Macey: I think one way to answer that is to go back to one thing Shelley was emphasizing, and to maybe put it in kind of more obnoxious academic terms. Which is, there is a set of conceptual reasons why academics think self regulatory organizations work in some circumstances. And one reason is, self regulatory organizations are typically thought to be effective when there are clear lines of accountability, such that some regulatory body can actually monitor what’s going on and sanction misconduct. And the second interesting reason is self regulatory organizations often are thought to really require a kind of harmonization of interest. So every now and then, the nuclear industry is cited on the idea that if a single nuclear reactor has a problem, the popular response is panic. And so it will negatively affect every nuclear reactor.
And one of the things Shelley was getting at is that in the early days of the electricity industry, it is possible that these conditions applied. Individual utilities controlled their service territories. They would interconnect with utilities nearby, but they were sort of understood to be the entity responsible for keeping the lights on in that service territory. But as the market has changed and as the resource mix has changed, none of those conditions apply anymore. What you see after every single reliability failure, is everyone points fingers at everyone else, right? We now have this cavalcade of entities that participate in grid governance, in developing standards. And they can all blame everyone else.
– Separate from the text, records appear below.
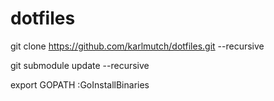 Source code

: # dotfiles
git clone https://github.com/karlmutch/dotfiles.git --recursive

git submodule update --recursive

export GOPATH
:GoInstallBinaries
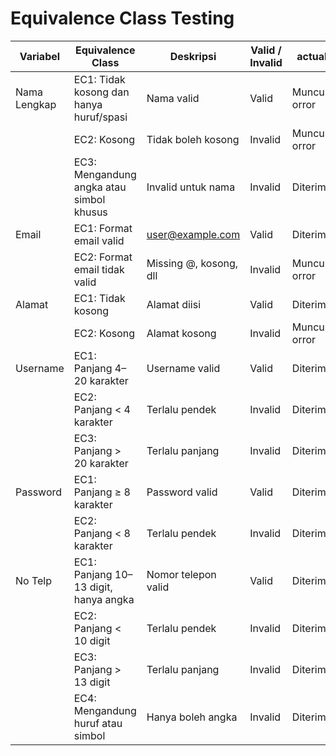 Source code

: # Equivalence Class Testing

| Variabel      | Equivalence Class                         | Deskripsi                         | Valid / Invalid | actual              |status|
|---------------|-------------------------------------------|-----------------------------------|-----------------|---------------------|-------|
| Nama Lengkap  | EC1: Tidak kosong dan hanya huruf/spasi   | Nama valid                        | Valid           | Muncul orror        | passed |
|               | EC2: Kosong                               | Tidak boleh kosong                | Invalid         | Muncul orror| passed|
|               | EC3: Mengandung angka atau simbol khusus  | Invalid untuk nama                | Invalid         | Diterima|failed|
| Email         | EC1: Format email valid                   | user@example.com                  | Valid           | Diterima|passed|
|               | EC2: Format email tidak valid             | Missing @, kosong, dll            | Invalid         | Muncul orror |passed|
| Alamat        | EC1: Tidak kosong                         | Alamat diisi                      | Valid           | Diterima|passed|
|               | EC2: Kosong                               | Alamat kosong                     | Invalid         | Muncul orror|passed|
| Username      | EC1: Panjang 4–20 karakter                | Username valid                    | Valid           | Diterima|passed|
|               | EC2: Panjang < 4 karakter                 | Terlalu pendek                    | Invalid         | Diterima|failed|
|               | EC3: Panjang > 20 karakter                | Terlalu panjang                   | Invalid         | Diterima|failed|
| Password      | EC1: Panjang ≥ 8 karakter                 | Password valid                    | Valid           | Diterima|passed|
|               | EC2: Panjang < 8 karakter                 | Terlalu pendek                    | Invalid         | Diterima|failed|
| No Telp       | EC1: Panjang 10–13 digit, hanya angka     | Nomor telepon valid               | Valid           | Diterima|passed|
|               | EC2: Panjang < 10 digit                   | Terlalu pendek                    | Invalid         | Diterima|failed|
|               | EC3: Panjang > 13 digit                   | Terlalu panjang                   | Invalid         | Diterima|failed|
|               | EC4: Mengandung huruf atau simbol         | Hanya boleh angka                 | Invalid         | Diterima|failed|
And second, people seem to buy that other people are responsible. So after winter storm Uri, many politicians in Texas, along with certain industry participants, pointed at wind and solar. Wind and solar are certainly not perfect. They don’t solve our reliability issues in every instance. But during winter storm Yuri, the biggest culprit was gas. But because there was this narrative, it was reasonably easy to say, “Well, it’s not our fault.” And in the wake of winter storm Uri, we’ve seen interventions that increase revenues available to gas.
And so we have a situation where there’s no longer clear lines of accountability. It’s easy to engage in finger pointing, and we don’t have an alignment of interests. And that brings us to your actual question, which is, we don’t see penalties. And one of the interesting things about NERC is it actually has authority to bring enforcement actions. But as Shelley was mentioning, it’s a member-owned organization. And one thing we’ve observed, though causal inference is tricky here, is despite the increasing frequency of reliability challenges, NERC has been reluctant to bring enforcement actions. And when it has done so, it’s been very light slaps on the wrist.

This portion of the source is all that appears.